Australians clearly feel they need the help of mortgage brokers. In 2015, 54% of home loans were organised through a broker. This reflects the fact that mortgages are complex products that are difficult to compare.
People look to brokers as a source of trusted, specialist advice. An ASIC report released earlier this year found that 86% of people believe that brokers put the interests of their customers first. It's a shame the law does not require that.
The ASIC report indicated that people who take out loans through brokers are exposed to more risk than those who borrow directly from a financial institution. They borrow significantly more, have higher loan to valuation ratios, take out more interest-only loans and spend more of their wages on mortgage repayments.
All of these risks are the direct result of commissions, which create incentives for brokers to encourage you to borrow as much as possible – because the more you borrow, the more they earn.
We found direct evidence of this risk in 2015 when we sent consumers out to mystery shop mortgage brokers. One couple who wanted to buy a $600,000 investment property were advised to instead take out a $1 million loan secured against their home. Another consumer with insecure income who was seeking to refinance was encouraged to borrow double the amount she wanted and to use the funds to invest in shares or take a holiday.
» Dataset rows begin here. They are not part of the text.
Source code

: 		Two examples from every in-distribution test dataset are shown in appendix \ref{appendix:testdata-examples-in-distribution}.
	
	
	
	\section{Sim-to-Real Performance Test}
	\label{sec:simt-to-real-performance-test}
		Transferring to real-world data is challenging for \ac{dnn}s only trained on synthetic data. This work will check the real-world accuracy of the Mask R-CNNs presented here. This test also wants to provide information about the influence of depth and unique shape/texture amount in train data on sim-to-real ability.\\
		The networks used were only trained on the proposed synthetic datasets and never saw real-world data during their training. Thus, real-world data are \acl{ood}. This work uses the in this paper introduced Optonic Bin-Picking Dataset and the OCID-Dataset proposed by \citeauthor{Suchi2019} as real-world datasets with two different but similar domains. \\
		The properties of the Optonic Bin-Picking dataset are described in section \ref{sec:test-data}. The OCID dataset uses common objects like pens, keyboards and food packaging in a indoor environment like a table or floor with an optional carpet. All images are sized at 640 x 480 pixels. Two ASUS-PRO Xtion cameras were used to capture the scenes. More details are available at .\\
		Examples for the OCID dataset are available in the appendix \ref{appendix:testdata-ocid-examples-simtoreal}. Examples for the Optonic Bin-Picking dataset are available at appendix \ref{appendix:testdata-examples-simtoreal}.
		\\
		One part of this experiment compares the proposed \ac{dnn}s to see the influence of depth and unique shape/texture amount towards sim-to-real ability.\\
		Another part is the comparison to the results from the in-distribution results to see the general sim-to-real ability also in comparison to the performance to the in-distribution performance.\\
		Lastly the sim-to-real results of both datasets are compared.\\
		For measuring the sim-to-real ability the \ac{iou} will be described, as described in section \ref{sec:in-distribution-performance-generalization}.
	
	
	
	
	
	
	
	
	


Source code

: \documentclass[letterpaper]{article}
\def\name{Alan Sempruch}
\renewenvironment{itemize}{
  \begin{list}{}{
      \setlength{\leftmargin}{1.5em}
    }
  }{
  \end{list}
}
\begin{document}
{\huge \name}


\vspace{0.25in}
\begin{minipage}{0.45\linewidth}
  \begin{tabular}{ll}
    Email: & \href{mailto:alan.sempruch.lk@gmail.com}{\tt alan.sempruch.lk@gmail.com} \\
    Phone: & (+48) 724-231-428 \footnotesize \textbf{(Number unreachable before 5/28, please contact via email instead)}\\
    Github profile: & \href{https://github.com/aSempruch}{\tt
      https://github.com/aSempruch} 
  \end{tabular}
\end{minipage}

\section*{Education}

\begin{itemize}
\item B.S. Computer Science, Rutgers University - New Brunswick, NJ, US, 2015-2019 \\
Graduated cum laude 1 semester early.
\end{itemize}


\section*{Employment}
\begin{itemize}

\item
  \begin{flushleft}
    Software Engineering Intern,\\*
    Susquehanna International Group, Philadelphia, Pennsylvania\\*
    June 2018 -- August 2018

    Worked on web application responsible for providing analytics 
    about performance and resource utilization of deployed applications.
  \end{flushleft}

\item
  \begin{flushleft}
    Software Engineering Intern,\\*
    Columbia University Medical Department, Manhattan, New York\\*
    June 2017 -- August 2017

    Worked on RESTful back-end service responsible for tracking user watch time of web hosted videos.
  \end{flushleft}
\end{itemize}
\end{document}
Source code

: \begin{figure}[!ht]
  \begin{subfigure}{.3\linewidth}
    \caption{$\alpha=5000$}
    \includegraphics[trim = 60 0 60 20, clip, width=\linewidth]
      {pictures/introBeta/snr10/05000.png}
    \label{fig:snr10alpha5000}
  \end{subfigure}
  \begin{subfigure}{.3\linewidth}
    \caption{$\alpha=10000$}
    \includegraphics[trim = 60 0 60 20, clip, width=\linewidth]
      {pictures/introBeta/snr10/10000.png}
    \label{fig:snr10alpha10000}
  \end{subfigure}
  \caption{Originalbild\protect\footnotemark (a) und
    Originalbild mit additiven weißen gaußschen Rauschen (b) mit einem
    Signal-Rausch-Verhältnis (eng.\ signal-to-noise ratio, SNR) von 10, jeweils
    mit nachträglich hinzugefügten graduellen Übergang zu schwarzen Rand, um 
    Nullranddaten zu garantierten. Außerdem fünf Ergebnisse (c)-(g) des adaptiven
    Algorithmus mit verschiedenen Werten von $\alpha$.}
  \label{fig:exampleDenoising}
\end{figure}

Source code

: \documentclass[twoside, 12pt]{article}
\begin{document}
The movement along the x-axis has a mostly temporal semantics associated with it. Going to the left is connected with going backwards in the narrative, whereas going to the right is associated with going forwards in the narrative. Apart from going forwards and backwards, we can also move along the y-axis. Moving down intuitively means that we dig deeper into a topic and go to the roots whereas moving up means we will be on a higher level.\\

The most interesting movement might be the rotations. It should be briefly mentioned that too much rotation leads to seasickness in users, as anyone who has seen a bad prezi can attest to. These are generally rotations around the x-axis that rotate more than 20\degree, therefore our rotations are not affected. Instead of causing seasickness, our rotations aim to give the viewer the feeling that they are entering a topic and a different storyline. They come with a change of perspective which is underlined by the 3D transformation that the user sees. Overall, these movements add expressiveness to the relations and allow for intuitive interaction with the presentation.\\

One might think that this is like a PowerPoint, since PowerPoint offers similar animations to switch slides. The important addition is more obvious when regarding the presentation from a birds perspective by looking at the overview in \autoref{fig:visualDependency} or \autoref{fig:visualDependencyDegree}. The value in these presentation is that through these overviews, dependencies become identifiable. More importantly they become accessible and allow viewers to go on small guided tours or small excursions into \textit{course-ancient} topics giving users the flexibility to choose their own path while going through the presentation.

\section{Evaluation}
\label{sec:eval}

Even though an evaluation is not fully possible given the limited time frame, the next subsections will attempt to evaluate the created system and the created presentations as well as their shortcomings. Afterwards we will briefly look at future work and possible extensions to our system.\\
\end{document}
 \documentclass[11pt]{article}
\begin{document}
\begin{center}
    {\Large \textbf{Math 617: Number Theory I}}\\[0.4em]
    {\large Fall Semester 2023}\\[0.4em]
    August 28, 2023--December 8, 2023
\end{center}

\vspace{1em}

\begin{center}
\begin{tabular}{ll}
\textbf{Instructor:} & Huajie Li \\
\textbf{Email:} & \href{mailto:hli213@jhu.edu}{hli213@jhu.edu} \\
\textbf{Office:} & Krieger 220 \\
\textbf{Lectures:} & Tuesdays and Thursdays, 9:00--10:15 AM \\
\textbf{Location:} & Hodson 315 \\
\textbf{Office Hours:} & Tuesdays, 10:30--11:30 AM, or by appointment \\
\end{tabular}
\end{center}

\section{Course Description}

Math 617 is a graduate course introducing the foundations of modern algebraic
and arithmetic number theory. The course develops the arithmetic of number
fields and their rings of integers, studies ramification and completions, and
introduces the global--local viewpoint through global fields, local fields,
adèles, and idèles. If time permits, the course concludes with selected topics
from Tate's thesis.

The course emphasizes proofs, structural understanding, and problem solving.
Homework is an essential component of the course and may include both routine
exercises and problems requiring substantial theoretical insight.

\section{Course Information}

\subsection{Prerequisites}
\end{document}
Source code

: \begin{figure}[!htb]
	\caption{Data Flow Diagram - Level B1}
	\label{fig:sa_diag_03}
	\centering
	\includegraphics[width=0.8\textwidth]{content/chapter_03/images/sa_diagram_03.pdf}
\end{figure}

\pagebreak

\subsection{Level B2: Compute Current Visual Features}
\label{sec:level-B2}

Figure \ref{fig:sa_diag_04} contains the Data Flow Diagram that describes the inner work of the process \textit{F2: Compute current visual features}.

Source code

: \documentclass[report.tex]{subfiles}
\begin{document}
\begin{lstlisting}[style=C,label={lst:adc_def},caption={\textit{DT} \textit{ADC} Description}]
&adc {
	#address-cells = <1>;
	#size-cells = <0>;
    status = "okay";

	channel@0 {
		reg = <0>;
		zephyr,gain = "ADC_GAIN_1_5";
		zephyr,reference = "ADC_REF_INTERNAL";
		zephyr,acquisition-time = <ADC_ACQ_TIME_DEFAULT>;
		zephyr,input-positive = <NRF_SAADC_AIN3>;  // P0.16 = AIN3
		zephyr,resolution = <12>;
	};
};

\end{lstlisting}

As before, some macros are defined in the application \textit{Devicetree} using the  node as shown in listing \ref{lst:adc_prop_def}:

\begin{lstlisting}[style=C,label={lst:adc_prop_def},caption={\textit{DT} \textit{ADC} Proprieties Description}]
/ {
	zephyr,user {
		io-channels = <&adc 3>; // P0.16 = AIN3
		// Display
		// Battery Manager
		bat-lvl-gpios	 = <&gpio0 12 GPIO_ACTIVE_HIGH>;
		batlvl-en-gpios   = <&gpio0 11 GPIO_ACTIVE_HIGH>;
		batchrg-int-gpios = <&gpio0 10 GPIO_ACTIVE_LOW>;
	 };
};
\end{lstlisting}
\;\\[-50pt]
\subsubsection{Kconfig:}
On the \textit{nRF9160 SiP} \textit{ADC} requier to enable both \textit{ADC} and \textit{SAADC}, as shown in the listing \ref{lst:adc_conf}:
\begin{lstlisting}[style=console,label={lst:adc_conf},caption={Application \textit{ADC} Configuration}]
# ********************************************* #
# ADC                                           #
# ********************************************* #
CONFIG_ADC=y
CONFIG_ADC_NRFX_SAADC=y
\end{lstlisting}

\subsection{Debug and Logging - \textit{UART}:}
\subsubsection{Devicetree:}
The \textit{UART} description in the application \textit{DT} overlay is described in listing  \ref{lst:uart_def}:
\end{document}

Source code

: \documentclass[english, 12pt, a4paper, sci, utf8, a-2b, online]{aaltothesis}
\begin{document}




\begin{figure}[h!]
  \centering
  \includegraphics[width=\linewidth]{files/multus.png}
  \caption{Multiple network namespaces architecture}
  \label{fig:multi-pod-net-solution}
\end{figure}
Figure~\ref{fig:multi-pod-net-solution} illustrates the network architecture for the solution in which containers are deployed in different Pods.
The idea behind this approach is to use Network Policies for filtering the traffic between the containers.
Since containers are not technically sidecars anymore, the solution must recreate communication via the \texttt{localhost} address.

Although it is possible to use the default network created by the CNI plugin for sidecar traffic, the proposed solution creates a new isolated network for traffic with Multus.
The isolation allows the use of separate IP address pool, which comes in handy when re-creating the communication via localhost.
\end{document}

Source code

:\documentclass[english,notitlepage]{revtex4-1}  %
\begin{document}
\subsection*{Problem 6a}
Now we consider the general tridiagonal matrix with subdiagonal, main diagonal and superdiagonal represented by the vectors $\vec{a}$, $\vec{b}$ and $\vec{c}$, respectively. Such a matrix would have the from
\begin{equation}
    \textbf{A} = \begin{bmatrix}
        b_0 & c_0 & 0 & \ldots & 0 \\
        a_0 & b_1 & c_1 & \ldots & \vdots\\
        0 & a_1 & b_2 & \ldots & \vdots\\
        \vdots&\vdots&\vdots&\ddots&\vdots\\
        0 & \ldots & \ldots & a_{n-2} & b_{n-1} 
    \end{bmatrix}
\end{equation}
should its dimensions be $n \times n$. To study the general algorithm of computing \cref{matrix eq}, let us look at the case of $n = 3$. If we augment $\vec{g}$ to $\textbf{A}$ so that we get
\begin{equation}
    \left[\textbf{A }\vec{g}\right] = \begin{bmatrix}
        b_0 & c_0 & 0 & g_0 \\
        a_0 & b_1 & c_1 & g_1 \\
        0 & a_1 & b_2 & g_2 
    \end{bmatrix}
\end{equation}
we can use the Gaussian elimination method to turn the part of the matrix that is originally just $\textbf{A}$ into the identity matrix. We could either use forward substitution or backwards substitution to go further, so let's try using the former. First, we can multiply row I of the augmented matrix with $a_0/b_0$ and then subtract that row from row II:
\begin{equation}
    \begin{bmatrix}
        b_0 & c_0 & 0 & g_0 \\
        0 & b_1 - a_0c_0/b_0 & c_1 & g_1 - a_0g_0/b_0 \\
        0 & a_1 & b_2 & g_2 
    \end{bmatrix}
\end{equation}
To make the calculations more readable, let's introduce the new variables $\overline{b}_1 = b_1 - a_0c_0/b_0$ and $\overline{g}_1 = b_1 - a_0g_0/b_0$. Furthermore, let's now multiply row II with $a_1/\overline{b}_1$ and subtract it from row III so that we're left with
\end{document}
At a time when there's increasing concern about whether we are in a housing bubble, the last thing we need is for people to be overexposed to a drop in property prices through excessive debt.
There is a simple fix to this: ban mortgage broker commissions and replace them with fixed fees for advice. Brokers of course argue that this means consumers will pay more – but the evidence shows that many consumers are paying now for the impact of poor advice. They just have no way of knowing this.